Así pues, no tuvo otra salida que liberar de inmediato a su mascota, suplicando avergonzado una dispensa que no fue aceptada. Es que una vez que se sintió libre el perro salió disparado a gran velocidad, saltó el muro, cruzó la acera, y despavorido corrió y corrió hasta perderse de vista calle abajo rumbo a lontananza. Caballo asegura que ha de haber corrido más que Forrest Gump. Sonriente agrega que: "Capaz todavía anda corriendo".

 

Caballo jamás volvió a tener noticias de su perro. Pero aun teme que en cualquier momento venga la Protectora de Animales a detenerlo y juzgarlo. Una noche soñó que el perro presentó denuncia por mal trato y que a él no le creían cuando juraba que fue accidental.

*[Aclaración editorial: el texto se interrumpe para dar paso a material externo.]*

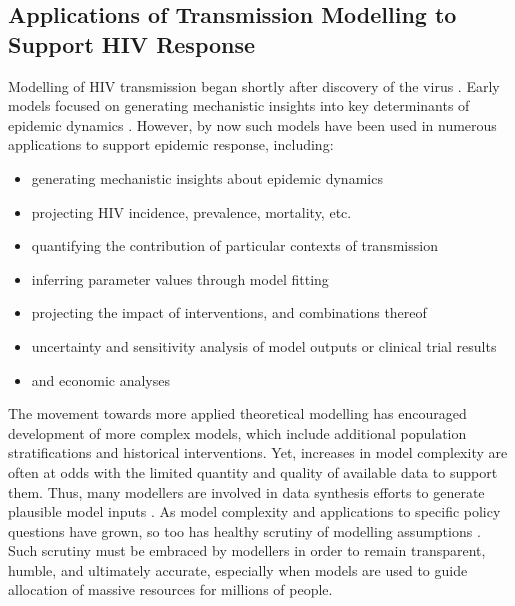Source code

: \subsection{Applications of Transmission Modelling to Support HIV Response}\label{intro.model.apps}
Modelling of HIV transmission began shortly after discovery of the virus \cite{Anderson1986}.
Early models focused on generating mechanistic insights into
key determinants of epidemic dynamics \cite{Isham1988,Garnett1996}.
However, by now such models have been used in
numerous applications to support epidemic response, including:
\begin{itemize}
  \item generating mechanistic insights about epidemic dynamics
        \cite{Garnett1993,Eaton2014ahi,Knight2020}
  \item projecting HIV incidence, prevalence, mortality, etc.
        \cite{Bao2012,Eaton2015}
  \item quantifying the contribution of particular contexts of transmission
        \cite{Mukandavire2018,Silhol2021}
  \item inferring parameter values through model fitting
        \cite{Bellan2015,Johnson2016mf}
  \item projecting the impact of interventions, and combinations thereof
        \cite{Eaton2012,Mishra2014art,Maheu-Giroux2017}
  \item uncertainty and sensitivity analysis of model outputs
        \cite{Blower1994,Hontelez2013,Johnson2016cc,Bernard2017}
        or clinical trial results
        \cite{Cori2014}
  \item and economic analyses
        \cite{Anderson2014,Kerr2015,Phillips2022}
\end{itemize}
The movement towards more applied \vs theoretical modelling
has encouraged development of more complex models,
which include additional population stratifications and historical interventions.
Yet, increases in model complexity are often at odds with
the limited quantity and quality of available data to support them.
Thus, many modellers are involved in data synthesis efforts to generate plausible model inputs
\cite{Boily2009,Bellan2015,Owen2020,Giguere2021}.
As model complexity and applications to specific policy questions have grown,
so too has healthy scrutiny of modelling assumptions \cite{Mishra2014mot,Eaton2015,Geffen2018}.
Such scrutiny must be embraced by modellers in order to
remain transparent, humble, and ultimately accurate,
especially when models are used to guide allocation of massive resources for millions of people.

Enterado por quien escribe que su anécdota sería divulgada, Caballo solicitó encarecidamente que se le permitiera hacer uso de la amplia difusión que daría a su historia, agregando en ella esta súplica:

 

"Perro eléctrico, donde quieras que estés, perdoname, te extrañamos mucho. Vuelve a casa".

Después, como justificando su demanda, me confesó:

—No tengo a quien darle los fiambres con fecha vencida, y me apena tener que tirarlos a la basura.